The composer continued to thrive in movies and TV until his death from cancer in 1994: sophisticated songs for Stanley Donen movies ("Charade," "Two for the Road"), strikingly atmospheric scores for dramas ("Experiment in Terror," "Wait Until Dark," "The Molly Maguires"), even television themes ("Remington Steele," "The Thorn Birds"). He won the last of his four Oscars in 1983 for the song score of Edwards' "Victor/Victoria."

Mancini music continues to resonate with contemporary artists, from the Art of Noise's late '80s hit with "Peter Gunn" to Morrissey's mid-'90s cover of "Moon River" and Diana Krall singing "Dreamsville" on jazzman Dave Grusin's recent all-Mancini CD. Artists as diverse as Steely Dan's Donald Fagen and the Propellerheads have claimed Mancini as a stylistic antecedent.

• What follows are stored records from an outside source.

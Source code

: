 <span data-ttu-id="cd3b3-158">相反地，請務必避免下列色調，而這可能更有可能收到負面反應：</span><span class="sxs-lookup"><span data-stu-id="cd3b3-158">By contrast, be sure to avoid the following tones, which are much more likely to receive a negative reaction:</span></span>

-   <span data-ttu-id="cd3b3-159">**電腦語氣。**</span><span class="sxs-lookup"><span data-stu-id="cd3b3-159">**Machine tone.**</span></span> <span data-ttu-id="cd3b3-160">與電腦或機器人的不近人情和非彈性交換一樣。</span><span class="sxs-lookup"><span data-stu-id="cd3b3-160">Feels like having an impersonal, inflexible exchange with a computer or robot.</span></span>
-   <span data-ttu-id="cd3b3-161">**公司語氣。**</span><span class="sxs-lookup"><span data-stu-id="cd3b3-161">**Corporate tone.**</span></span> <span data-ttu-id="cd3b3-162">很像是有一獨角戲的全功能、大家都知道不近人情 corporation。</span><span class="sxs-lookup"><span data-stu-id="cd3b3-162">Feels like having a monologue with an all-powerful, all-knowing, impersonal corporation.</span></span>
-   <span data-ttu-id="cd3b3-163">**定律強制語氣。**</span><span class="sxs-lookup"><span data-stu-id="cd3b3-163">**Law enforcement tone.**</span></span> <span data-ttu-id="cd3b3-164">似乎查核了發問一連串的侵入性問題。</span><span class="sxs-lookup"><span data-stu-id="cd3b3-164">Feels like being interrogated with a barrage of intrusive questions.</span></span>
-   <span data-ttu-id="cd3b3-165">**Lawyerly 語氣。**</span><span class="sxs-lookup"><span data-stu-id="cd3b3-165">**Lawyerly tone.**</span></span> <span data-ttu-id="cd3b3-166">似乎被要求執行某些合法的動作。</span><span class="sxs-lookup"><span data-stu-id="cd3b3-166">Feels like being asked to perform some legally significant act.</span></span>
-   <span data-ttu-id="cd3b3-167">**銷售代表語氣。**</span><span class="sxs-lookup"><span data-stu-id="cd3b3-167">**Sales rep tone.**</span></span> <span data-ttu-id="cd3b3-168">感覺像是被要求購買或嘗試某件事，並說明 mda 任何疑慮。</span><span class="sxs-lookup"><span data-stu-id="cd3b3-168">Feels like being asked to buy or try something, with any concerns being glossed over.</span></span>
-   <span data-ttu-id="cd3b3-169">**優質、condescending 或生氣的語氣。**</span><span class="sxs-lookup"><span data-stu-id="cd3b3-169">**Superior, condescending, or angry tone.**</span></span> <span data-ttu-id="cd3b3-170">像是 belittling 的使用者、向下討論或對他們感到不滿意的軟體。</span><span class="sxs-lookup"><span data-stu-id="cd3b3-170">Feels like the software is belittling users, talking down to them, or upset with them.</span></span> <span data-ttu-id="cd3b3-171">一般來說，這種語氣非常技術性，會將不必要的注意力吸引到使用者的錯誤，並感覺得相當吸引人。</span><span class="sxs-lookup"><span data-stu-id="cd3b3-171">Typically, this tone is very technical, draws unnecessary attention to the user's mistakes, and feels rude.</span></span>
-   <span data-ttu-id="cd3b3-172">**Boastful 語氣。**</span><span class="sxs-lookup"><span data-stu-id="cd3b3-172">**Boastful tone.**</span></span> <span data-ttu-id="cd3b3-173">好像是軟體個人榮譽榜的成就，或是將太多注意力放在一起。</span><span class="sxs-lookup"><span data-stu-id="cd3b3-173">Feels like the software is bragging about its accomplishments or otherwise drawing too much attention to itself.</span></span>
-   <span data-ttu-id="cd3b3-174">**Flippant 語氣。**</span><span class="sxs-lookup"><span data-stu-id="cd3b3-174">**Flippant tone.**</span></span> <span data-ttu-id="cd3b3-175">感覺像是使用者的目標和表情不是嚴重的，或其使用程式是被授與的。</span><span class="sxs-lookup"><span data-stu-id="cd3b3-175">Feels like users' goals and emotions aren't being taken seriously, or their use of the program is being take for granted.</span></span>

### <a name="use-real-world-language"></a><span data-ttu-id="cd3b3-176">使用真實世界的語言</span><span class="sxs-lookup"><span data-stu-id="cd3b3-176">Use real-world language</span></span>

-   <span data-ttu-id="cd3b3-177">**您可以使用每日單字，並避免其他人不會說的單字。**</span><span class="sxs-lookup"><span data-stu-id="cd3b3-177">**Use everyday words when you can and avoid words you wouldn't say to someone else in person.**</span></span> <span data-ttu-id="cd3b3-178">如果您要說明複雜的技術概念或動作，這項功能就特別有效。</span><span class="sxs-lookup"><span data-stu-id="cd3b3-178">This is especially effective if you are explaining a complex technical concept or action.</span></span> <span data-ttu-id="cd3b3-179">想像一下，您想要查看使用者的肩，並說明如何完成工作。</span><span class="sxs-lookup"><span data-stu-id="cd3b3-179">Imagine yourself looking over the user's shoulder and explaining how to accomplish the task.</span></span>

Alf Clausen, composer for "The Simpsons," maintains that Mancini's impact is still felt today: "All my studies of Mancini's methods and unusual colors come back to me late at night when I'm searching for something to help Bart sneak around a corner.

"Then I remember the alto flutes and the walking bass and I'm able to use that orchestrational technique to give it some kind of credence that the general public will relate to. Henry left such a lasting impression.

Everybody has really grown up under the influence of what he's done. They just don't know it."